Wir entwerfen Gebäude als robuste und äusserst flexible Rahmenwerke, die Veränderung zulassen, statt sie zu verhindern. Im kHaus haben wir bewusst Räume geschaffen, die nicht bis ins letzte Detail vorprogrammiert sind. Diese «Offenheit» ist kein Mangel, sondern eine strategische Qualität: Sie erlaubt es dem Gebäude, Nutzungen aufzunehmen, die wir heute noch gar nicht vorhersehen können. Für einen Investor bedeutet das maximale Risikominimierung: Ein Gebäude, das sich anpassen kann, veraltet nicht. Es bleibt relevant, marktfähig und profitabel, egal wie sich die Gesellschaft wandelt.
Den Entwurf einer Zeichnung betiteln Sie als «approximativen Orbit», bei dem die Flugbahn langsam um das Problem herum angepasst wird, bis man die ideale Lösung erreicht, anstatt eines direkten Wegs, der oft in einem Absturz endet. Hängt dieser iterative Prozess mit dem Risiko zusammen, in den eigenen Ideen gefangen zu sein?

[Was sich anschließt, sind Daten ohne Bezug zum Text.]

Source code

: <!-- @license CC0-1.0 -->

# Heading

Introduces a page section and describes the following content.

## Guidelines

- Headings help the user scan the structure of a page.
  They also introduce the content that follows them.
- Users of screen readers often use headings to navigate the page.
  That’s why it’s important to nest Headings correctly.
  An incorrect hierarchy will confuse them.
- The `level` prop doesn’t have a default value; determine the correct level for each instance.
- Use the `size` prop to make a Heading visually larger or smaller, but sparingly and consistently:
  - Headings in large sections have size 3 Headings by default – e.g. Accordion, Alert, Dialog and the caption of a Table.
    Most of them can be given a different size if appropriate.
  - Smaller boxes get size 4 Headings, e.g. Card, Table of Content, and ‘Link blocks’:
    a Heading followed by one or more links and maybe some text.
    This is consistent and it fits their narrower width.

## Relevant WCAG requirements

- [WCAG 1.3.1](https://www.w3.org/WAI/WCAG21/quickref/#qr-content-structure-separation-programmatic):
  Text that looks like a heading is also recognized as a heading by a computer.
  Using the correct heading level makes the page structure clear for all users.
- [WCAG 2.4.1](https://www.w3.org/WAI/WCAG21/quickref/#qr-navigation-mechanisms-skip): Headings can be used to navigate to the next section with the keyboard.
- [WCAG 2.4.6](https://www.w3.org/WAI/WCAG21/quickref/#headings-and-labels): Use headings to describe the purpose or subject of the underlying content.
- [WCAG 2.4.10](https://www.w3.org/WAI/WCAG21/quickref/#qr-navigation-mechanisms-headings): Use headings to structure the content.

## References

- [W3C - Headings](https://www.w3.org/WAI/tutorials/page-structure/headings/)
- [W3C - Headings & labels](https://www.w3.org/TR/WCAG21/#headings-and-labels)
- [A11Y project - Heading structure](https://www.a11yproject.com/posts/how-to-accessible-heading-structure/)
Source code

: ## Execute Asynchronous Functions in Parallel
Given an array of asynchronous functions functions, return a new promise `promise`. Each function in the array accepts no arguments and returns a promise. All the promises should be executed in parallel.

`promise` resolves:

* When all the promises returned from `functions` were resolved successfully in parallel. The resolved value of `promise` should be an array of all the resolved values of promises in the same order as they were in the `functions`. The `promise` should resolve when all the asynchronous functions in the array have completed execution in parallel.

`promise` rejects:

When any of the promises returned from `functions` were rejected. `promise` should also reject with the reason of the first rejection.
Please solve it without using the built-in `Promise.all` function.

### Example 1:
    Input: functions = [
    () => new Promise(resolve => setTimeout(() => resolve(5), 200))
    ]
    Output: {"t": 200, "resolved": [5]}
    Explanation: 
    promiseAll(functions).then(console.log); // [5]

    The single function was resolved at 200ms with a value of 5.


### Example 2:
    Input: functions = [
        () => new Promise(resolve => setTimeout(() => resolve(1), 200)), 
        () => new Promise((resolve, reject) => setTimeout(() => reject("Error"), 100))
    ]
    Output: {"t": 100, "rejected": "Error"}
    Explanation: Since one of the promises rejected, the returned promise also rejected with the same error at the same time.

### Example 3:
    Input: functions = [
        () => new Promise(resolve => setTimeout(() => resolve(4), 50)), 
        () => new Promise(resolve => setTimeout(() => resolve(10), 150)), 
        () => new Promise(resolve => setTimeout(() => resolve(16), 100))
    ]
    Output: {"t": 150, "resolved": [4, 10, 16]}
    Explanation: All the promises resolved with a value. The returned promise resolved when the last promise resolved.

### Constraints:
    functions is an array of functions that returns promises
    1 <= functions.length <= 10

Absolut. Der Architekt war immer ein Generalist, aber langsam umgeben wir uns mit Vorschriften und Beratenden, die riskieren, uns in Spezialisten zu verwandeln. Doch leider denkt ein Spezialist nicht über fundamentale Fragen nach. Und oft erzeugt diese Hyperspezialisierung Rahmenbedingungen, in denen die-jenigen überleben, die eine grenzenlose Leidensfähigkeit haben, was keinen Sinn ergibt. Wenn wir eine Architektur der Verbundenheit anstreben, streben wir auch einen Beruf an, der Zeit zum Nachdenken gibt.
Demnach scheinen Sie eine Architektur ohne Datumsstempel oder Autoren-Markenzeichen anzustreben – stattdessen soll sie im Laufe der Zeit Bedeutung aus der Welt um sie herum aufnehmen. Welche Gründe haben Sie hierfür?
Weil ich nicht lediglich an den nächsten 15 Minuten interessiert bin. Mein Fokus ist definitiv auf die Art Architektur gerichtet, die auch in 200 Jahren noch kulturell relevant sein wird. Das ist für mich die Reinform einer ultimativen sowie nachhaltigen Architektur.